**Information shown:**
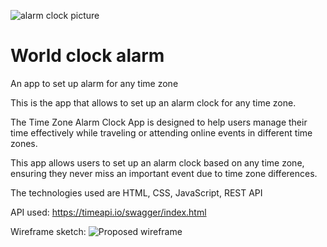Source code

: 
![alarm clock picture](https://github.com/rocknrome/World-clock-alarm/assets/126816805/1384459d-fea7-421d-a513-35b9499cd103)

# World clock alarm
An app to set up alarm for any time zone

This is the app that allows to set up an alarm clock for any time zone. 

The Time Zone Alarm Clock App is designed to help users manage their time 
effectively while traveling or attending online events in different time zones. 

This app allows users to set up an alarm clock based on any time zone, 
ensuring they never miss an important event due to time zone differences.

The technologies used are HTML, CSS, JavaScript, REST API

API used: https://timeapi.io/swagger/index.html

Wireframe sketch: 
![Proposed wireframe](https://github.com/rocknrome/World-clock-alarm/assets/126816805/0bd6143c-9cb8-4487-8dab-0f5b149e71c3)
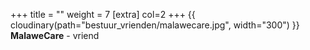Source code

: +++
title = ""
weight = 7
[extra]
col=2
+++
{{ cloudinary(path="bestuur_vrienden/malawecare.jpg", width="300") }}
<b>MalaweCare</b> - vriend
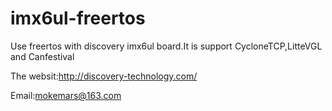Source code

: # imx6ul-freertos
Use freertos with discovery imx6ul board.It is support CycloneTCP,LitteVGL and Canfestival

The websit:http://discovery-technology.com/

Email:mokemars@163.com
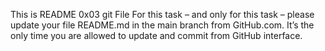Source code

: This is README  0x03 git File
For this task – and only for this task – please update your file README.md in the main branch from GitHub.com. It’s the only time you are allowed to update and commit from GitHub interface.
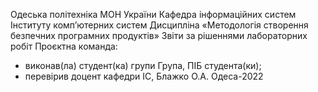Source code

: Одеська політехніка МОН України
Кафедра інформаційних систем Інституту комп’ютерних систем
Дисципліна «Методологія створення безпечних програмних продуктів»
Звіти за рішеннями лабораторних робіт
Проєктна команда:
- виконав(ла) студент(ка) групи Група, ПІБ студента(ки);
- перевірив доцент кафедри ІС, Блажко О.А.
Одеса-2022

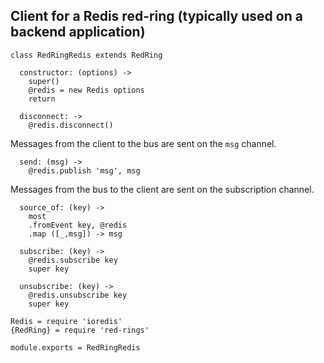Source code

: Client for a Redis red-ring (typically used on a backend application)
---------------------------

    class RedRingRedis extends RedRing

      constructor: (options) ->
        super()
        @redis = new Redis options
        return

      disconnect: ->
        @redis.disconnect()

Messages from the client to the bus are sent on the `msg` channel.

      send: (msg) ->
        @redis.publish 'msg', msg

Messages from the bus to the client are sent on the subscription channel.

      source_of: (key) ->
        most
        .fromEvent key, @redis
        .map ([_,msg]) -> msg

      subscribe: (key) ->
        @redis.subscribe key
        super key

      unsubscribe: (key) ->
        @redis.unsubscribe key
        super key

    Redis = require 'ioredis'
    {RedRing} = require 'red-rings'

    module.exports = RedRingRedis
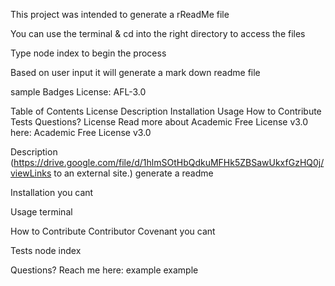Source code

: 
This project was intended to generate a rReadMe file 

You can use the terminal & cd into the right directory to access the files 

Type node index to begin the process 

Based on user input it will generate a mark down readme file 





sample
Badges
License: AFL-3.0

Table of Contents
License
Description
Installation
Usage
How to Contribute
Tests
Questions?
License
Read more about Academic Free License v3.0 here: Academic Free License v3.0

Description
(https://drive.google.com/file/d/1hlmSOtHbQdkuMFHk5ZBSawUkxfGzHQ0j/viewLinks to an external site.)
generate a readme

Installation
you cant

Usage
terminal

How to Contribute
Contributor Covenant
you cant

Tests
node index

Questions?
Reach me here:
example
example
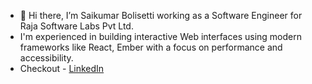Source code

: - 👋 Hi there, I’m Saikumar Bolisetti working as a Software Engineer for Raja Software Labs Pvt Ltd.
- I'm experienced in building interactive Web interfaces using modern frameworks like React, Ember with a focus on performance and accessibility.
- Checkout - <a href="https://www.linkedin.com/in/saikumar10900/" target="_blank">LinkedIn</a>

<!---
saikumar10900/saikumar10900 is a ✨ special ✨ repository because its `README.md` (this file) appears on your GitHub profile.
You can click the Preview link to take a look at your changes.
<a href="https://saikumarb.ccbp.tech/" target="_blank">Portfolio</a> | 
--->
<!-- - 👀 I’m open to explore frontend and full-stack development opportunities. -->
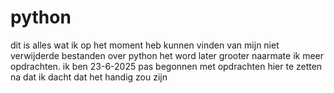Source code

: # python
dit is alles wat ik op het moment heb kunnen vinden van mijn niet verwijderde bestanden over python het word later grooter naarmate ik meer opdrachten. ik ben 23-6-2025 pas begonnen met opdrachten hier te zetten na dat ik dacht dat het handig zou zijn

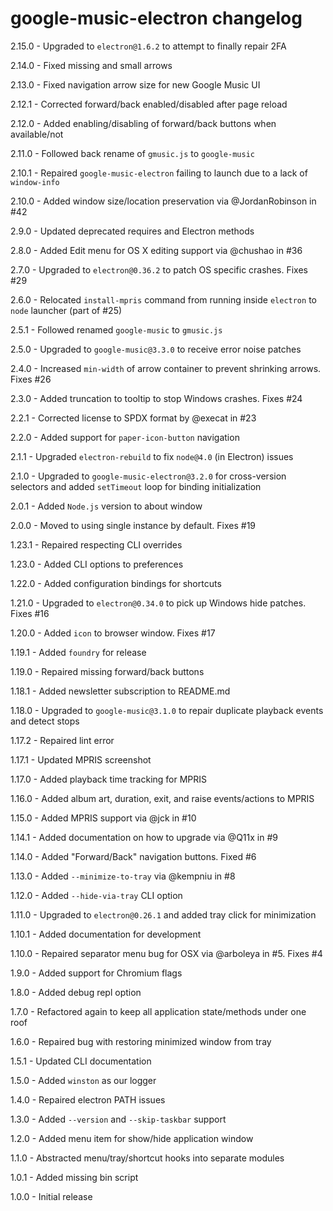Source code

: # google-music-electron changelog
2.15.0 - Upgraded to `electron@1.6.2` to attempt to finally repair 2FA

2.14.0 - Fixed missing and small arrows

2.13.0 - Fixed navigation arrow size for new Google Music UI

2.12.1 - Corrected forward/back enabled/disabled after page reload

2.12.0 - Added enabling/disabling of forward/back buttons when available/not

2.11.0 - Followed back rename of `gmusic.js` to  `google-music`

2.10.1 - Repaired `google-music-electron` failing to launch due to a lack of `window-info`

2.10.0 - Added window size/location preservation via @JordanRobinson in #42

2.9.0 - Updated deprecated requires and Electron methods

2.8.0 - Added Edit menu for OS X editing support via @chushao in #36

2.7.0 - Upgraded to `electron@0.36.2` to patch OS specific crashes. Fixes #29

2.6.0 - Relocated `install-mpris` command from running inside `electron` to `node` launcher (part of #25)

2.5.1 - Followed renamed `google-music` to `gmusic.js`

2.5.0 - Upgraded to `google-music@3.3.0` to receive error noise patches

2.4.0 - Increased `min-width` of arrow container to prevent shrinking arrows. Fixes #26

2.3.0 - Added truncation to tooltip to stop Windows crashes. Fixes #24

2.2.1 - Corrected license to SPDX format by @execat in #23

2.2.0 - Added support for `paper-icon-button` navigation

2.1.1 - Upgraded `electron-rebuild` to fix `node@4.0` (in Electron) issues

2.1.0 - Upgraded to `google-music-electron@3.2.0` for cross-version selectors and added `setTimeout` loop for binding initialization

2.0.1 - Added `Node.js` version to about window

2.0.0 - Moved to using single instance by default. Fixes #19

1.23.1 - Repaired respecting CLI overrides

1.23.0 - Added CLI options to preferences

1.22.0 - Added configuration bindings for shortcuts

1.21.0 - Upgraded to `electron@0.34.0` to pick up Windows hide patches. Fixes #16

1.20.0 - Added `icon` to browser window. Fixes #17

1.19.1 - Added `foundry` for release

1.19.0 - Repaired missing forward/back buttons

1.18.1 - Added newsletter subscription to README.md

1.18.0 - Upgraded to `google-music@3.1.0` to repair duplicate playback events and detect stops

1.17.2 - Repaired lint error

1.17.1 - Updated MPRIS screenshot

1.17.0 - Added playback time tracking for MPRIS

1.16.0 - Added album art, duration, exit, and raise events/actions to MPRIS

1.15.0 - Added MPRIS support via @jck in #10

1.14.1 - Added documentation on how to upgrade via @Q11x in #9

1.14.0 - Added "Forward/Back" navigation buttons. Fixed #6

1.13.0 - Added `--minimize-to-tray` via @kempniu in #8

1.12.0 - Added `--hide-via-tray` CLI option

1.11.0 - Upgraded to `electron@0.26.1` and added tray click for minimization

1.10.1 - Added documentation for development

1.10.0 - Repaired separator menu bug for OSX via @arboleya in #5. Fixes #4

1.9.0 - Added support for Chromium flags

1.8.0 - Added debug repl option

1.7.0 - Refactored again to keep all application state/methods under one roof

1.6.0 - Repaired bug with restoring minimized window from tray

1.5.1 - Updated CLI documentation

1.5.0 - Added `winston` as our logger

1.4.0 - Repaired electron PATH issues

1.3.0 - Added `--version` and `--skip-taskbar` support

1.2.0 - Added menu item for show/hide application window

1.1.0 - Abstracted menu/tray/shortcut hooks into separate modules

1.0.1 - Added missing bin script

1.0.0 - Initial release
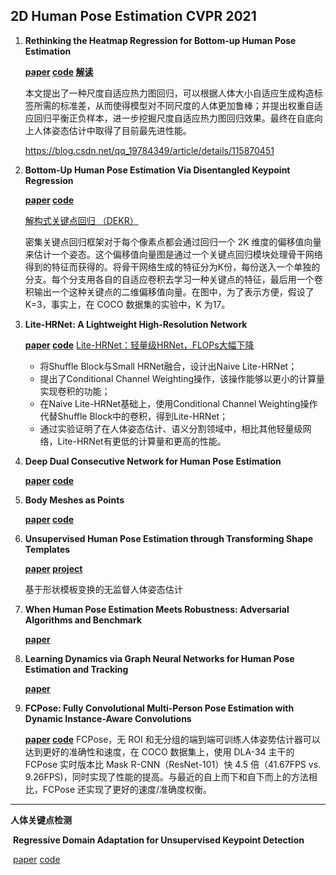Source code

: 
## 2D Human Pose Estimation CVPR 2021 

1. **Rethinking the Heatmap Regression for Bottom-up Human Pose Estimation**

   **[paper](https://arxiv.org/abs/2012.15175) [code](https://github.com/greatlog/SWAHR-HumanPose) [解读](https://mp.weixin.qq.com/s/lL1cz_L523TSdYJFfHA2lQ)**

   本文提出了一种尺度自适应热力图回归，可以根据人体大小自适应生成构造标签所需的标准差，从而使得模型对不同尺度的人体更加鲁棒；并提出权重自适应回归平衡正负样本，进一步挖掘尺度自适应热力图回归效果。最终在自底向上人体姿态估计中取得了目前最先进性能。

   https://blog.csdn.net/qq_19784349/article/details/115870451

2. **Bottom-Up Human Pose Estimation Via Disentangled Keypoint Regression** 

   **[paper](https://arxiv.org/abs/2012.15175) [code](https://github.com/HRNet/DEKR)**

   [解构式关键点回归 （DEKR）](https://blog.csdn.net/moxibingdao/article/details/118257186)

   密集关键点回归框架对于每个像素点都会通过回归一个 2K 维度的偏移值向量来估计一个姿态。这个偏移值向量图是通过一个关键点回归模块处理骨干网络得到的特征而获得的。将骨干网络生成的特征分为K份，每份送入一个单独的分支。每个分支用各自的自适应卷积去学习一种关键点的特征，最后用一个卷积输出一个这种关键点的二维偏移值向量。在图中，为了表示方便，假设了 K=3，事实上，在 COCO 数据集的实验中，K 为17。

3. **Lite-HRNet: A Lightweight High-Resolution Network** 

   **[paper](https://arxiv.org/abs/2104.06403) [code](https://github.com/HRNet/)**
   [Lite-HRNet：轻量级HRNet，FLOPs大幅下降](https://mp.weixin.qq.com/s/4V6EOYVSybMR9oxpcsWv9w)

   - 将Shuffle Block与Small HRNet融合，设计出Naive Lite-HRNet；
   - 提出了Conditional Channel Weighting操作，该操作能够以更小的计算量实现卷积的功能；
   - 在Naive Lite-HRNet基础上，使用Conditional Channel Weighting操作代替Shuffle Block中的卷积，得到Lite-HRNet；
   - 通过实验证明了在人体姿态估计、语义分割领域中，相比其他轻量级网络，Lite-HRNet有更低的计算量和更高的性能。

4. **Deep Dual Consecutive Network for Human Pose Estimation**

   **[paper](https://arxiv.org/abs/2103.07254) [code](https://github.com/Pose-Group/DCPose)**

5. **Body Meshes as Points**

   **[paper](https://arxiv.org/abs/2105.02467) [code](https://github.com/jfzhang95/BMP)**

6. **Unsupervised Human Pose Estimation through Transforming Shape Templates**

   **[paper](https://arxiv.org/abs/2105.04154) [project](https://infantmotion.github.io/)**

   基于形状模板变换的无监督人体姿态估计

7. **When Human Pose Estimation Meets Robustness: Adversarial Algorithms and Benchmark**

   **[paper](https://arxiv.org/abs/2105.06152)**

8. **Learning Dynamics via Graph Neural Networks for Human Pose Estimation and Tracking**

   **[paper](https://arxiv.org/abs/2106.03772)**

9. **FCPose: Fully Convolutional Multi-Person Pose Estimation with Dynamic Instance-Aware Convolutions**

   **[paper](https://arxiv.org/abs/2105.14185) [code](https://git.io/AdelaiDet)**
   FCPose，无 ROI 和无分组的端到端可训练人体姿势估计器可以达到更好的准确性和速度，在 COCO 数据集上，使用 DLA-34 主干的 FCPose 实时版本比 Mask R-CNN（ResNet-101）快 4.5 倍（41.67FPS vs. 9.26FPS)，同时实现了性能的提高。与最近的自上而下和自下而上的方法相比，FCPose 还实现了更好的速度/准确度权衡。

---

**人体关键点检测**

​	**Regressive Domain Adaptation for Unsupervised Keypoint Detection**

​	[paper](https://arxiv.org/abs/2103.06175) [code](https://github.com/thuml/Transfer-Learning-Library)

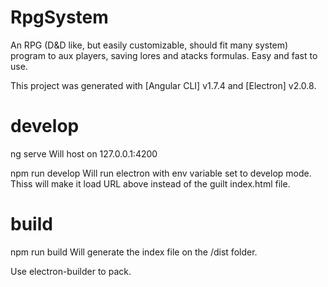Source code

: # RpgSystem
An RPG (D&D like, but easily customizable, should fit many system) program to aux players, saving lores and atacks formulas. Easy and fast to use.

This project was generated with [Angular CLI] v1.7.4 and [Electron] v2.0.8.

# develop
ng serve
Will host on 127.0.0.1:4200

npm run develop
Will run electron with env variable set to develop mode. Thiss will make it load URL above instead of the guilt index.html file.

# build
npm run build
Will generate the index file on the /dist folder.

Use electron-builder to pack.
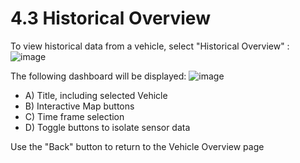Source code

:# 4.3 Historical Overview

To view historical data from a vehicle, select "Historical Overview" : 
![image](https://user-images.githubusercontent.com/112486258/212981963-213fcd77-8e48-47f7-afa7-c449c7858064.png)


The following dashboard will be displayed:
![image](https://user-images.githubusercontent.com/112486258/212982107-974df8d9-3b04-4c4b-90ca-90968430fab5.png)

- A) Title, including selected Vehicle
- B) Interactive Map buttons
- C) Time frame selection
- D) Toggle buttons to isolate sensor data

Use the "Back" button to return to the Vehicle Overview page
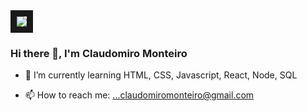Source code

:<img src="https://avatars.githubusercontent.com/u/40863800?v=4" border="10">

### Hi there 👋, I'm Claudomiro Monteiro

- 🌱 I’m currently learning HTML, CSS, Javascript, React, Node, SQL

- 📫 How to reach me: ...claudomiromonteiro@gmail.com
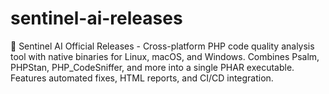 # sentinel-ai-releases
🚀 Sentinel AI Official Releases - Cross-platform PHP code quality analysis tool with native binaries for Linux, macOS, and Windows. Combines Psalm, PHPStan, PHP_CodeSniffer, and more into a single PHAR executable. Features automated fixes, HTML reports, and CI/CD integration.
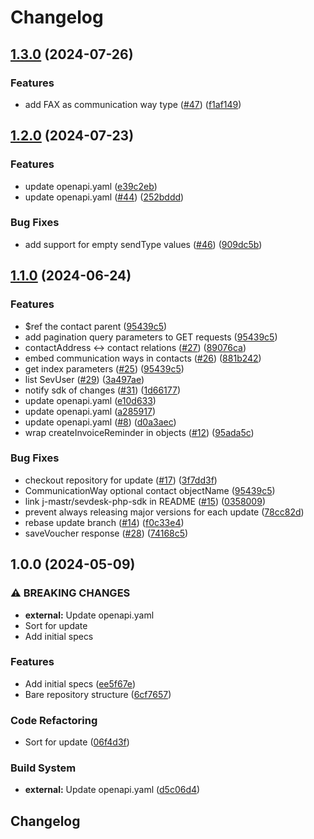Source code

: # Changelog

## [1.3.0](https://github.com/j-mastr/sevdesk-api/compare/v1.2.0...v1.3.0) (2024-07-26)


### Features

* add FAX as communication way type ([#47](https://github.com/j-mastr/sevdesk-api/issues/47)) ([f1af149](https://github.com/j-mastr/sevdesk-api/commit/f1af1498aedaaebb8cbb76e43f4df47cf82bc892))

## [1.2.0](https://github.com/j-mastr/sevdesk-api/compare/v1.1.0...v1.2.0) (2024-07-23)


### Features

* update openapi.yaml ([e39c2eb](https://github.com/j-mastr/sevdesk-api/commit/e39c2ebe23628f0697496f987dfe4eb6464dcf89))
* update openapi.yaml ([#44](https://github.com/j-mastr/sevdesk-api/issues/44)) ([252bddd](https://github.com/j-mastr/sevdesk-api/commit/252bddd7659d6df5f317541d6b812e9ed225c64b))


### Bug Fixes

* add support for empty sendType values ([#46](https://github.com/j-mastr/sevdesk-api/issues/46)) ([909dc5b](https://github.com/j-mastr/sevdesk-api/commit/909dc5bf5c9f955fc109eb86933c705adec7d3dd))

## [1.1.0](https://github.com/j-mastr/sevdesk-api/compare/v1.0.0...v1.1.0) (2024-06-24)


### Features

* $ref the contact parent ([95439c5](https://github.com/j-mastr/sevdesk-api/commit/95439c5fe4c90ed31f95ab56d0c11ee1eeb174ed))
* add pagination query parameters to GET requests ([95439c5](https://github.com/j-mastr/sevdesk-api/commit/95439c5fe4c90ed31f95ab56d0c11ee1eeb174ed))
* contactAddress &lt;-&gt; contact relations ([#27](https://github.com/j-mastr/sevdesk-api/issues/27)) ([89076ca](https://github.com/j-mastr/sevdesk-api/commit/89076ca965bb46b358469f3238185d21a1aa4dbc))
* embed communication ways in contacts ([#26](https://github.com/j-mastr/sevdesk-api/issues/26)) ([881b242](https://github.com/j-mastr/sevdesk-api/commit/881b242aaf9f19e1c2c195e7e05274bfd4419fce))
* get index parameters ([#25](https://github.com/j-mastr/sevdesk-api/issues/25)) ([95439c5](https://github.com/j-mastr/sevdesk-api/commit/95439c5fe4c90ed31f95ab56d0c11ee1eeb174ed))
* list SevUser ([#29](https://github.com/j-mastr/sevdesk-api/issues/29)) ([3a497ae](https://github.com/j-mastr/sevdesk-api/commit/3a497ae7e32a8642be50c694ca89afbc5bfa1df1))
* notify sdk of changes ([#31](https://github.com/j-mastr/sevdesk-api/issues/31)) ([1d66177](https://github.com/j-mastr/sevdesk-api/commit/1d66177fe670772f811498e2caf28296edd3222d))
* update openapi.yaml ([e10d633](https://github.com/j-mastr/sevdesk-api/commit/e10d633ecec275b6451acf040c833b8465756c1c))
* update openapi.yaml ([a285917](https://github.com/j-mastr/sevdesk-api/commit/a2859171f5d75bcd058d4ec6002c303f6a957ec5))
* update openapi.yaml ([#8](https://github.com/j-mastr/sevdesk-api/issues/8)) ([d0a3aec](https://github.com/j-mastr/sevdesk-api/commit/d0a3aeca2189b1b9484fcee1d06cc294dd64f100))
* wrap createInvoiceReminder in objects ([#12](https://github.com/j-mastr/sevdesk-api/issues/12)) ([95ada5c](https://github.com/j-mastr/sevdesk-api/commit/95ada5c9c8a371117afc67e23a81d1c2c08b4d06))


### Bug Fixes

* checkout repository for update ([#17](https://github.com/j-mastr/sevdesk-api/issues/17)) ([3f7dd3f](https://github.com/j-mastr/sevdesk-api/commit/3f7dd3fc5de1575b5d9ab50f53e76db62ca7b8a7))
* CommunicationWay optional contact objectName ([95439c5](https://github.com/j-mastr/sevdesk-api/commit/95439c5fe4c90ed31f95ab56d0c11ee1eeb174ed))
* link j-mastr/sevdesk-php-sdk in README ([#15](https://github.com/j-mastr/sevdesk-api/issues/15)) ([0358009](https://github.com/j-mastr/sevdesk-api/commit/035800985e71b0100e11dbf52d3e5e8c726d6e2d))
* prevent always releasing major versions for each update ([78cc82d](https://github.com/j-mastr/sevdesk-api/commit/78cc82dd19d06e7b29532c4b9312dd545e14ae65))
* rebase update branch ([#14](https://github.com/j-mastr/sevdesk-api/issues/14)) ([f0c33e4](https://github.com/j-mastr/sevdesk-api/commit/f0c33e43a7386efcb5e9c2e66a4fa632ac7227c6))
* saveVoucher response ([#28](https://github.com/j-mastr/sevdesk-api/issues/28)) ([74168c5](https://github.com/j-mastr/sevdesk-api/commit/74168c5dac391fcfd3e4f1deefece987bf781e93))

## 1.0.0 (2024-05-09)


### ⚠ BREAKING CHANGES

* **external:** Update openapi.yaml
* Sort for update
* Add initial specs

### Features

* Add initial specs ([ee5f67e](https://github.com/j-mastr/sevdesk-api/commit/ee5f67ef5bfa96cf4b4de461ff7e38b8abf66f13))
* Bare repository structure ([6cf7657](https://github.com/j-mastr/sevdesk-api/commit/6cf76574769fbb2a55a9f59bd7d0009e9c1293f3))


### Code Refactoring

* Sort for update ([06f4d3f](https://github.com/j-mastr/sevdesk-api/commit/06f4d3f17279c9ab642ffb7eb286770f88ca1796))


### Build System

* **external:** Update openapi.yaml ([d5c06d4](https://github.com/j-mastr/sevdesk-api/commit/d5c06d48f83b3836d5838c0812e328084dd11ca3))

## Changelog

**Work task:**
Search the data above for the word "options" and show every line that has it.

**Answer for the task:**
      constructor: (options) ->
        @redis = new Redis options
1.23.0 - Added CLI options to preferences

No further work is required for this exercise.